L’imaginaire ferroviaire dans la littérature

Anne REVERSEAU, Sur les rails. De Victor Hugo à Jacques Roubaud, Impressions Nouvelles, 2018, 128 p., 13 €, ISBN : 978-2-87449-619-6

reverseau sur les railsComment la littérature, les arts plastiques se sont-ils emparés de l’objet train ? Comment une invention technique interagit-elle avec la sphère des idées, avec le plan des créations ? Dans Sur les rails. De Victor Hugo à Jacques Roubaud, une anthologie de textes et de gravures, photographies, Anne Reverseau explore cette question qui, en sa formulation, postule un jeu d’influences entre le monde de l’esprit et le régime de la technè. Dès son apparition au tout début du XIXème siècle, le train a ébranlé l’imaginaire collectif, interpellé les écrivains, soit que ces derniers accueillent l’invention avec méfiance et hostilité, soit qu’ils la louent en tant que symbole de la modernité. Une ligne de partage à haute tension scinde ses détracteurs (Musset, Nerval, Flaubert…) et ses fervents partisans (les Saints-Simoniens, les futuristes ensuite). Depuis le XIXème siècle, le train, la locomotive, la gare, les rails hantent le territoire littérature, se campant non seulement en décor mais en personnage de roman.

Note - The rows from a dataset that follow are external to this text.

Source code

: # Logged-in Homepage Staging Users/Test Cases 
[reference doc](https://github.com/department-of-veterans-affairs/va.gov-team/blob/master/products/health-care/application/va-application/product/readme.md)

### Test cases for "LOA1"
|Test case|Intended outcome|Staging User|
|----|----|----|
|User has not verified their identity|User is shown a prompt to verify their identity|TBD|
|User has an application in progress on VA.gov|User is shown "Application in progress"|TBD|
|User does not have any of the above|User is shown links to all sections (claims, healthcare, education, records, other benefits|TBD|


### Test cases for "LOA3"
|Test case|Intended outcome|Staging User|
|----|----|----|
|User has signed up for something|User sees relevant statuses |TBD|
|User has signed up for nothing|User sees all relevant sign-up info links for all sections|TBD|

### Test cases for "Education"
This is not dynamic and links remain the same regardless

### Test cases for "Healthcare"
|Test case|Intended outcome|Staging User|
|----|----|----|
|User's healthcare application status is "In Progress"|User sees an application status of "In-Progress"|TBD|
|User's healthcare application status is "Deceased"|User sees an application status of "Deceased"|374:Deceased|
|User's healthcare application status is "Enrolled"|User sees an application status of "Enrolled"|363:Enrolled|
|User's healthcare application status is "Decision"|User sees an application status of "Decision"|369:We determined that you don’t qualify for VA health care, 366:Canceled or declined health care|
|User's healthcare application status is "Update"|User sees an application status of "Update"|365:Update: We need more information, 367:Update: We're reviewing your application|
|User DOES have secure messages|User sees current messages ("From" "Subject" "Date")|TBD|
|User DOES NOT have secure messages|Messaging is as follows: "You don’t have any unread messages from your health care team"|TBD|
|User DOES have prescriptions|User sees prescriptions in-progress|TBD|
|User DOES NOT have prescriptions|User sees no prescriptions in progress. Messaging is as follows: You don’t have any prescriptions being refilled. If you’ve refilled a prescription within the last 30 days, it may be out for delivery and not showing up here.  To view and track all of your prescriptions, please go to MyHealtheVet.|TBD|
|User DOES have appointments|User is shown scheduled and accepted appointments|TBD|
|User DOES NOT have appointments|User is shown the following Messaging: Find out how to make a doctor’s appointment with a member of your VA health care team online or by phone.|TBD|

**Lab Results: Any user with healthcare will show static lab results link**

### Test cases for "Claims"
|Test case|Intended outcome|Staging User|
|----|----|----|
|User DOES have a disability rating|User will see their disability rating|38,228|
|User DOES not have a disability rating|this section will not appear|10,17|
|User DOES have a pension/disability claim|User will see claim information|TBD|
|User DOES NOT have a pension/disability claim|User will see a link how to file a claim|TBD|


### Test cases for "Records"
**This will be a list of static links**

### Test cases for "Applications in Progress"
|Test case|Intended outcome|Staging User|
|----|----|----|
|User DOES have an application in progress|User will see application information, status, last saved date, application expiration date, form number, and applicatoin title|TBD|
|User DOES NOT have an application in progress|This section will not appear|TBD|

Le livre articule un voyage en sept stations, « Trains express », « Trains d’enfer », « Trains de nuit », « Trains et paysages », « Trains du bonheur », « Trains de la mémoire » et enfin « Trains et fantasmagories ». Aux côtés des poètes, des romanciers qui lui ont donné ses lettres de noblesse (Verhaeren, Cendras, Valery Larbaud, Marinetti…), figurent des pages de Zola, Valéry, Apollinaire, Jacques Roubaud, Proust, Paul Morand, Desnos, Walt Whitman, Svevo, François Bon… L’effraction du train en tant que « signe pur, ouvert à tous les temps, toutes les images et à tous les sens » (Barthes) s’inscrit dans un réseau symbolique où il figure l’évasion, le voyage ou bien renvoie à un chemin de vie, à la rêverie. Promesse de liberté d’une part, au service du génocide, de la déportation de l’autre, le train s’incarne en des expériences qui vont de la jubilation à l’anéantissement.

« Ah ! Il faut que ces bruits et que ces mouvements / Entrent dans mes poèmes » écrit Valéry Larbaud dans Les Poésies de A.O. Barnabooth.  

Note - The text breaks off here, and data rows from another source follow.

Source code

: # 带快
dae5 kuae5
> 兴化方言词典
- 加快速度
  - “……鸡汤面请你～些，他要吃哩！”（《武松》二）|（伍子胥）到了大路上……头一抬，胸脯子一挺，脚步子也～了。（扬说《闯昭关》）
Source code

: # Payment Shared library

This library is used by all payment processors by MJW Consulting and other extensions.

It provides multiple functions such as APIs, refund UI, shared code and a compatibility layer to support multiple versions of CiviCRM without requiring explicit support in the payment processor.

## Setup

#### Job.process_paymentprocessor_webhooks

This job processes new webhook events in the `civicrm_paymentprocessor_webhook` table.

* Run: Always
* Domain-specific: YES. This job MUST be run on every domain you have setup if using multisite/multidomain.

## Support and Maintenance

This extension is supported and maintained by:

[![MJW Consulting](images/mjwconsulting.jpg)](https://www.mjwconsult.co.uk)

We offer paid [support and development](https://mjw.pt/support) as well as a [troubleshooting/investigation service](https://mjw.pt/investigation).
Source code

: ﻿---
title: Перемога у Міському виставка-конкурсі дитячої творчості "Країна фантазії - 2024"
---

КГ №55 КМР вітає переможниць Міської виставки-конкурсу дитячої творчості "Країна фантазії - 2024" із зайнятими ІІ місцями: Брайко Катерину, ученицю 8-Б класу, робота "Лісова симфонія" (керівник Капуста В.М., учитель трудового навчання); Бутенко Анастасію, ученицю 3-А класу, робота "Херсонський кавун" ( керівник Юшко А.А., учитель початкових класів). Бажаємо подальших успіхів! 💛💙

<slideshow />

Par-delà sa thématisation, le train devient chez certains auteurs un catalyseur de formes, de régime langagier. Il n’est plus seulement un « étendard du modernisme » (Anne Reverseau), un topos du récit de voyage, des romans policiers (Agatha Christie, Simenon…), un lieu de prédilection pour les rencontres sociales, amoureuses, mais il bouleverse l’écriture. La nouveauté qu’il représente ne peut se dire, se mettre en scène avec les moyens littéraires habituels : il appelle la création d’une langue autre, d’une écriture avant-gardiste, à tout le moins en phase avec sa vitesse, son énergie, son mouvement. Il marque un avant et un après de la pensée, contraignant celle-ci à métaboliser d’autres possibles. « Et le train filait toujours (…) comme s’il avait soif, comme s’il courait à la pensée pure, ou vers quelque étoile à rejoindre » (Paul Valéry, Monsieur Teste).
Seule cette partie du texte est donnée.